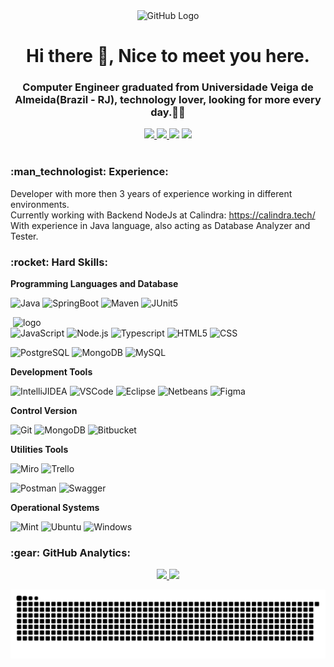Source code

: <div align="center">
<img src="https://github.com/tassiotfc/tassiotfc/blob/main/octo.gif" alt="GitHub Logo" width="150" height="150" />
</div>

<h1 align="center"> Hi there 👋, Nice to meet you here.</h1>
<h3 align="center"> Computer Engineer graduated from Universidade Veiga de Almeida(Brazil - RJ), technology lover, looking for more every day.🚀🚀 </h3>

<!-- Contatos -->
<div align="center">    
  <a href="https://github.com/tchavess" alt="github" target="_blank">
    <img src="https://img.shields.io/badge/GitHub-000000?&style=flat-square&logo=GitHub&logoColor=white">
  </a>
  
  <a href="https://www.linkedin.com/in/thiago-chaves" alt="linkedin" target="_blank">
    <img src="https://img.shields.io/badge/LinkedIn-%230077B5.svg?&style=flat-square&logo=linkedin&logoColor=white">
  </a>
  
  <a href="https://wa.me/5521976030304" alt="WhatsApp" target="_blank">
  <img src="https://img.shields.io/badge/-WhatsApp-25d366?style=flat-square&labelColor=25d366&logo=whatsapp&logoColor=white&link=https://wa.me/5521976030304"/></a>
  
  <a href="mailto:thiago.chaves04@gmail.com" alt="gmail" target="_blank">
    <img src="https://img.shields.io/badge/-Gmail-FF0000?style=flat-square&labelColor=FF0000&logo=gmail&logoColor=white&link=mailto:thiago.chaves04@gmail.com" />
  </a>

</div>

<br/>

<!-- Experience -->
<h3 align="left"> :man_technologist:&nbsp;Experience:</h3>

Developer with more then 3 years of experience working in different environments. 
<br>
Currently working with Backend NodeJs at Calindra: https://calindra.tech/ 
<br>
With experience in Java language, also acting as Database Analyzer and Tester.

<!-- Hard Skills -->
<h3 align="left"> :rocket:&nbsp;Hard Skills:</h3>

<!-- <img src="https://github.com/tchavess/tchavess/blob/main/undraw_feeling_proud_qne1.svg" min-width="400px" max-width="400px" width="400px" align="right" alt="Computador iuriCode"> -->



**Programming Languages and Database**

  ![Java](https://img.shields.io/badge/-Java-333333?style=flat&logo=Java&logoColor=007396)
  ![SpringBoot](https://img.shields.io/badge/-Spring%20Boot-333333?style=flat&logo=spring-boot)
  ![Maven](https://img.shields.io/badge/-Maven-333333?style=flat&logo=apache-maven&logoColor=C71A36)
  ![JUnit5](https://img.shields.io/badge/-JUnit5-333333?style=flat&logo=junit5)
  
<img src="https://media.giphy.com/media/SWoSkN6DxTszqIKEqv/giphy.gif" min-width="400px" max-width="400px" width="500px" align="right" alt="logo">  
  
  ![JavaScript](https://img.shields.io/badge/-JavaScript-333333?style=flat&logo=javascript)
  ![Node.js](https://img.shields.io/badge/-Node.js-333333?style=flat&logo=node.js)
  ![Typescript](https://img.shields.io/badge/TypeScript-333333?style=flat&logo=typescript&logoColor=white)
  ![HTML5](https://img.shields.io/badge/-HTML5-333333?style=flat&logo=HTML5)
  ![CSS](https://img.shields.io/badge/-CSS-333333?style=flat&logo=CSS3&logoColor=1572B6)
<!--   ![React](https://img.shields.io/badge/-React-333333?style=flat&logo=react)
  ![StyledComponentes](https://img.shields.io/badge/-styled--componentes-333333?style=flat&logo=styled-components)
  ![MaterialUI](https://img.shields.io/badge/-Material--UI-333333?style=flat&logo=Material-UI)
   -->
   
  ![PostgreSQL](https://img.shields.io/badge/-PostgreSQL-333333?style=flat&logo=PostgreSQL)
  ![MongoDB](https://img.shields.io/badge/-MongoDB-333333?style=flat&logo=mongodb)
  ![MySQL](https://img.shields.io/badge/MySQL-333333?style=flat&logo=mysql&logoColor=white)

**Development Tools**

  ![IntelliJIDEA](https://img.shields.io/badge/-IntelliJ%20IDEA-333333?style=flat&logo=IntelliJ-IDEA)
  ![VSCode](https://img.shields.io/badge/-VSCode-333333?style=flat&logo=Visual-Studio-Code&logoColor=007ACC) 
  ![Eclipse](https://img.shields.io/badge/-Eclipse%20IDE-333333?style=flat&logo=eclipse-ide)
  ![Netbeans](https://img.shields.io/badge/-NetBeans-333333?style=flat&logo=Apache-NetBeans-IDE&logoColor=1B6AC6)
  ![Figma](https://img.shields.io/badge/-Figma-333333?style=flat&logo=figma)
  
  

**Control Version**
  
  ![Git](https://img.shields.io/badge/-Git-333333?style=flat&logo=git)
  ![MongoDB](https://img.shields.io/badge/-GitHub-333333?style=flat&logo=github)
  ![Bitbucket](https://img.shields.io/badge/-Bitbucket-333333?style=flat&logo=bitbucket&logoColor=#0052CC)
  
**Utilities Tools**
  
  ![Miro](https://img.shields.io/badge/-Miro-333333?style=flat&logo=miro)
  ![Trello](https://img.shields.io/badge/-Trello-333333?style=flat&logo=trello&logoColor=0052CC)

  ![Postman](https://img.shields.io/badge/-Postman-333333?style=flat&logo=Postman)
  ![Swagger](https://img.shields.io/badge/-Swagger-333333?style=flat&logo=Swagger)

**Operational Systems**  
  
  ![Mint](https://img.shields.io/badge/-Mint-333333?style=flat&logo=Linux-Mint)
  ![Ubuntu](https://img.shields.io/badge/-Ubuntu-333333?style=flat&logo=Ubuntu)
  ![Windows](https://img.shields.io/badge/-Windows-333333?style=flat&logo=Windows&logoColor=0078D6)

<!-- GitHub Analytics -->
<h3>:gear:&nbsp;GitHub Analytics:</h3>
  <p align="center">
    <a href="https://github.com/tchavess">
    <img height="180em" src="https://github-readme-stats.vercel.app/api?username=tchavess&show_icons=true&theme=dark" />
    <a/>
    <img height="180em" src="https://github-readme-stats-eight-theta.vercel.app/api/top-langs/?username=tchavess&layout=compact&langs_count=8&theme=dark&include_all_commits=true&count_private=true"/>
  </p>

<!-- Hard Skills Lincavel-->
<!-- **Programming Languages and Database**
<p align="left">
  <a href="" target="_blank"> 
<img src="https://img.shields.io/badge/-Java-333333?style=flat&logo=Java&logoColor=007396" alt="java"/>
  
  <a href="" target="_blank"> 
<img src="https://img.shields.io/badge/-Spring%20Boot-333333?style=flat&logo=spring-boot" alt="spring"/>
 
  <a href="" target="_blank"> 
<img src="https://img.shields.io/badge/-Maven-333333?style=flat&logo=apache-maven&logoColor=C71A36" alt="maven"/>

  <a href="" target="_blank"> 
<img src="https://img.shields.io/badge/-JUnit5-333333?style=flat&logo=junit5" alt="junit"/>

  <a href="" target="_blank"> 
<img src="https://img.shields.io/badge/-C-333333?style=flat&logo=C%2B%2B&logoColor=00599C" alt="c"/>
</p>
    
<p align="left">
   
  <a href="" target="_blank"> 
<img src="https://img.shields.io/badge/-JavaScript-333333?style=flat&logo=javascript" alt="javascript"/>
  <a href="" target="_blank"> 
<img src="https://img.shields.io/badge/-HTML5-333333?style=flat&logo=HTML5" alt="html5"/>
  <a href="" target="_blank"> 
<img src="https://img.shields.io/badge/-CSS-333333?style=flat&logo=CSS3&logoColor=1572B6" alt="css"/>
</p>
    
<p align="left">
  <a href="" target="_blank"> 
<img src="https://img.shields.io/badge/-PostgreSQL-333333?style=flat&logo=PostgreSQL" alt="postgresql"/>
  <a href="" target="_blank"> 
<img src="https://img.shields.io/badge/-MongoDB-333333?style=flat&logo=mongodb" alt="mongodb"/>
</p>
 -->
![Snake animation](https://github.com/tchavess/tchavess/blob/output/github-contribution-grid-snake.svg)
______
Exercise objective:
A word-for-word reprint of the listing above is needed, minus the pictures.

Response below:
Source code

: <div align="center">
<img src="https://github.com/tassiotfc/tassiotfc/blob/main/octo.gif" alt="GitHub Logo" width="150" height="150" />
</div>

<h1 align="center"> Hi there 👋, Nice to meet you here.</h1>
<h3 align="center"> Computer Engineer graduated from Universidade Veiga de Almeida(Brazil - RJ), technology lover, looking for more every day.🚀🚀 </h3>

<!-- Contatos -->
<div align="center">    
  <a href="https://github.com/tchavess" alt="github" target="_blank">
    <img src="https://img.shields.io/badge/GitHub-000000?&style=flat-square&logo=GitHub&logoColor=white">
  </a>
  
  <a href="https://www.linkedin.com/in/thiago-chaves" alt="linkedin" target="_blank">
    <img src="https://img.shields.io/badge/LinkedIn-%230077B5.svg?&style=flat-square&logo=linkedin&logoColor=white">
  </a>
  
  <a href="https://wa.me/5521976030304" alt="WhatsApp" target="_blank">
  <img src="https://img.shields.io/badge/-WhatsApp-25d366?style=flat-square&labelColor=25d366&logo=whatsapp&logoColor=white&link=https://wa.me/5521976030304"/></a>
  
  <a href="mailto:thiago.chaves04@gmail.com" alt="gmail" target="_blank">
    <img src="https://img.shields.io/badge/-Gmail-FF0000?style=flat-square&labelColor=FF0000&logo=gmail&logoColor=white&link=mailto:thiago.chaves04@gmail.com" />
  </a>

</div>

<br/>

<!-- Experience -->
<h3 align="left"> :man_technologist:&nbsp;Experience:</h3>

Developer with more then 3 years of experience working in different environments. 
<br>
Currently working with Backend NodeJs at Calindra: https://calindra.tech/ 
<br>
With experience in Java language, also acting as Database Analyzer and Tester.

<!-- Hard Skills -->
<h3 align="left"> :rocket:&nbsp;Hard Skills:</h3>

<!-- <img src="https://github.com/tchavess/tchavess/blob/main/undraw_feeling_proud_qne1.svg" min-width="400px" max-width="400px" width="400px" align="right" alt="Computador iuriCode"> -->



**Programming Languages and Database**

  ![Java](https://img.shields.io/badge/-Java-333333?style=flat&logo=Java&logoColor=007396)
  ![SpringBoot](https://img.shields.io/badge/-Spring%20Boot-333333?style=flat&logo=spring-boot)
  ![Maven](https://img.shields.io/badge/-Maven-333333?style=flat&logo=apache-maven&logoColor=C71A36)
  ![JUnit5](https://img.shields.io/badge/-JUnit5-333333?style=flat&logo=junit5)
  
<img src="https://media.giphy.com/media/SWoSkN6DxTszqIKEqv/giphy.gif" min-width="400px" max-width="400px" width="500px" align="right" alt="logo">  
  
  ![JavaScript](https://img.shields.io/badge/-JavaScript-333333?style=flat&logo=javascript)
  ![Node.js](https://img.shields.io/badge/-Node.js-333333?style=flat&logo=node.js)
  ![Typescript](https://img.shields.io/badge/TypeScript-333333?style=flat&logo=typescript&logoColor=white)
  ![HTML5](https://img.shields.io/badge/-HTML5-333333?style=flat&logo=HTML5)
  ![CSS](https://img.shields.io/badge/-CSS-333333?style=flat&logo=CSS3&logoColor=1572B6)
<!--   ![React](https://img.shields.io/badge/-React-333333?style=flat&logo=react)
  ![StyledComponentes](https://img.shields.io/badge/-styled--componentes-333333?style=flat&logo=styled-components)
  ![MaterialUI](https://img.shields.io/badge/-Material--UI-333333?style=flat&logo=Material-UI)
   -->
   
  ![PostgreSQL](https://img.shields.io/badge/-PostgreSQL-333333?style=flat&logo=PostgreSQL)
  ![MongoDB](https://img.shields.io/badge/-MongoDB-333333?style=flat&logo=mongodb)
  ![MySQL](https://img.shields.io/badge/MySQL-333333?style=flat&logo=mysql&logoColor=white)

**Development Tools**

  ![IntelliJIDEA](https://img.shields.io/badge/-IntelliJ%20IDEA-333333?style=flat&logo=IntelliJ-IDEA)
  ![VSCode](https://img.shields.io/badge/-VSCode-333333?style=flat&logo=Visual-Studio-Code&logoColor=007ACC) 
  ![Eclipse](https://img.shields.io/badge/-Eclipse%20IDE-333333?style=flat&logo=eclipse-ide)
  ![Netbeans](https://img.shields.io/badge/-NetBeans-333333?style=flat&logo=Apache-NetBeans-IDE&logoColor=1B6AC6)
  ![Figma](https://img.shields.io/badge/-Figma-333333?style=flat&logo=figma)
  
  

**Control Version**
  
  ![Git](https://img.shields.io/badge/-Git-333333?style=flat&logo=git)
  ![MongoDB](https://img.shields.io/badge/-GitHub-333333?style=flat&logo=github)
  ![Bitbucket](https://img.shields.io/badge/-Bitbucket-333333?style=flat&logo=bitbucket&logoColor=#0052CC)
  
**Utilities Tools**
  
  ![Miro](https://img.shields.io/badge/-Miro-333333?style=flat&logo=miro)
  ![Trello](https://img.shields.io/badge/-Trello-333333?style=flat&logo=trello&logoColor=0052CC)

  ![Postman](https://img.shields.io/badge/-Postman-333333?style=flat&logo=Postman)
  ![Swagger](https://img.shields.io/badge/-Swagger-333333?style=flat&logo=Swagger)

**Operational Systems**  
  
  ![Mint](https://img.shields.io/badge/-Mint-333333?style=flat&logo=Linux-Mint)
  ![Ubuntu](https://img.shields.io/badge/-Ubuntu-333333?style=flat&logo=Ubuntu)
  ![Windows](https://img.shields.io/badge/-Windows-333333?style=flat&logo=Windows&logoColor=0078D6)

<!-- GitHub Analytics -->
<h3>:gear:&nbsp;GitHub Analytics:</h3>
  <p align="center">
    <a href="https://github.com/tchavess">
    <img height="180em" src="https://github-readme-stats.vercel.app/api?username=tchavess&show_icons=true&theme=dark" />
    <a/>
    <img height="180em" src="https://github-readme-stats-eight-theta.vercel.app/api/top-langs/?username=tchavess&layout=compact&langs_count=8&theme=dark&include_all_commits=true&count_private=true"/>
  </p>

<!-- Hard Skills Lincavel-->
<!-- **Programming Languages and Database**
<p align="left">
  <a href="" target="_blank"> 
<img src="https://img.shields.io/badge/-Java-333333?style=flat&logo=Java&logoColor=007396" alt="java"/>
  
  <a href="" target="_blank"> 
<img src="https://img.shields.io/badge/-Spring%20Boot-333333?style=flat&logo=spring-boot" alt="spring"/>
 
  <a href="" target="_blank"> 
<img src="https://img.shields.io/badge/-Maven-333333?style=flat&logo=apache-maven&logoColor=C71A36" alt="maven"/>

  <a href="" target="_blank"> 
<img src="https://img.shields.io/badge/-JUnit5-333333?style=flat&logo=junit5" alt="junit"/>

  <a href="" target="_blank"> 
<img src="https://img.shields.io/badge/-C-333333?style=flat&logo=C%2B%2B&logoColor=00599C" alt="c"/>
</p>
    
<p align="left">
   
  <a href="" target="_blank"> 
<img src="https://img.shields.io/badge/-JavaScript-333333?style=flat&logo=javascript" alt="javascript"/>
  <a href="" target="_blank"> 
<img src="https://img.shields.io/badge/-HTML5-333333?style=flat&logo=HTML5" alt="html5"/>
  <a href="" target="_blank"> 
<img src="https://img.shields.io/badge/-CSS-333333?style=flat&logo=CSS3&logoColor=1572B6" alt="css"/>
</p>
    
<p align="left">
  <a href="" target="_blank"> 
<img src="https://img.shields.io/badge/-PostgreSQL-333333?style=flat&logo=PostgreSQL" alt="postgresql"/>
  <a href="" target="_blank"> 
<img src="https://img.shields.io/badge/-MongoDB-333333?style=flat&logo=mongodb" alt="mongodb"/>
</p>
 -->
![Snake animation](https://github.com/tchavess/tchavess/blob/output/github-contribution-grid-snake.svg)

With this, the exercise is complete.